## Exercise materials
+++

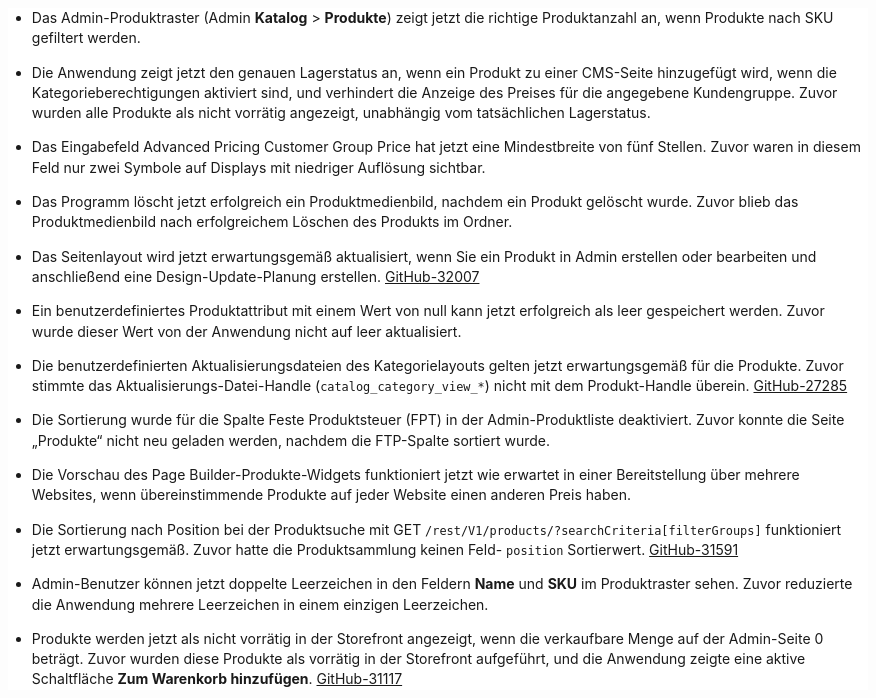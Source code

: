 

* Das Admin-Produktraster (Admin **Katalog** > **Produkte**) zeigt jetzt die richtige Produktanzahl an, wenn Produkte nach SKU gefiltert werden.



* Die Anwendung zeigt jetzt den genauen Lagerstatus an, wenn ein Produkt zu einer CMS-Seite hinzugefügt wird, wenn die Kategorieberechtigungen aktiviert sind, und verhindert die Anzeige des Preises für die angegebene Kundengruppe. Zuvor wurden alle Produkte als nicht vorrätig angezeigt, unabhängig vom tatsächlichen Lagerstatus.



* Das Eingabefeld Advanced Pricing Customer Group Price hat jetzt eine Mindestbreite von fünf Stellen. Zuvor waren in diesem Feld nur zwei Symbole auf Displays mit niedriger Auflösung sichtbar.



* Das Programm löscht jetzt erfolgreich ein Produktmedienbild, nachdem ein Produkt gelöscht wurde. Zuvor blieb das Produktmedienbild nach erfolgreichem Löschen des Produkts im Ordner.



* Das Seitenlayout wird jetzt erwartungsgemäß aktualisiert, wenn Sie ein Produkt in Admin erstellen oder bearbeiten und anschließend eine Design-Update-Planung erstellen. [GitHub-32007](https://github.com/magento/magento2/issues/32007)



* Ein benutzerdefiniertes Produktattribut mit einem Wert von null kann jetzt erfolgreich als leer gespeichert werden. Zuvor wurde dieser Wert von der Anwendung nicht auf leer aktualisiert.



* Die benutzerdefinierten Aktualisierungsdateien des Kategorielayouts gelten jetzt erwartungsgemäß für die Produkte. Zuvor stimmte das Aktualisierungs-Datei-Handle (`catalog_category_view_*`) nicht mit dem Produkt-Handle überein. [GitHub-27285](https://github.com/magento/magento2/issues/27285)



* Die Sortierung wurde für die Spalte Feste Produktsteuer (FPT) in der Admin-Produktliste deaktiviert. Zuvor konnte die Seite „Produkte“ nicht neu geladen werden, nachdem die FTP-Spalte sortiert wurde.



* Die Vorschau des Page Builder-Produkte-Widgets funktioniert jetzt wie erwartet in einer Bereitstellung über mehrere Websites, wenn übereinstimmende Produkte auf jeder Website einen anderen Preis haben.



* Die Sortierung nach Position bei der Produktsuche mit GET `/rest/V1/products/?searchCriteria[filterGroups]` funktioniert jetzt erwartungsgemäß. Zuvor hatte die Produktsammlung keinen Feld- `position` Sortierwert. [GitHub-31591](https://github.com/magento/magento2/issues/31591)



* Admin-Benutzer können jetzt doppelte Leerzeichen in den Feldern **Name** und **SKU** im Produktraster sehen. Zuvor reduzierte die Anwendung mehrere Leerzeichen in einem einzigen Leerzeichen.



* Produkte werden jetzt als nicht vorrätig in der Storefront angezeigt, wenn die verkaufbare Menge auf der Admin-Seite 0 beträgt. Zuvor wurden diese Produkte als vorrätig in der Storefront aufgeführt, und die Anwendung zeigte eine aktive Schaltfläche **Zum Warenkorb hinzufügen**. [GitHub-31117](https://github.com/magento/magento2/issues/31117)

+++

From the entries, copy every line in which the word "wird" occurs.

## Task result
* Die Anwendung zeigt jetzt den genauen Lagerstatus an, wenn ein Produkt zu einer CMS-Seite hinzugefügt wird, wenn die Kategorieberechtigungen aktiviert sind, und verhindert die Anzeige des Preises für die angegebene Kundengruppe. Zuvor wurden alle Produkte als nicht vorrätig angezeigt, unabhängig vom tatsächlichen Lagerstatus.
* Das Seitenlayout wird jetzt erwartungsgemäß aktualisiert, wenn Sie ein Produkt in Admin erstellen oder bearbeiten und anschließend eine Design-Update-Planung erstellen. [GitHub-32007](https://github.com/magento/magento2/issues/32007)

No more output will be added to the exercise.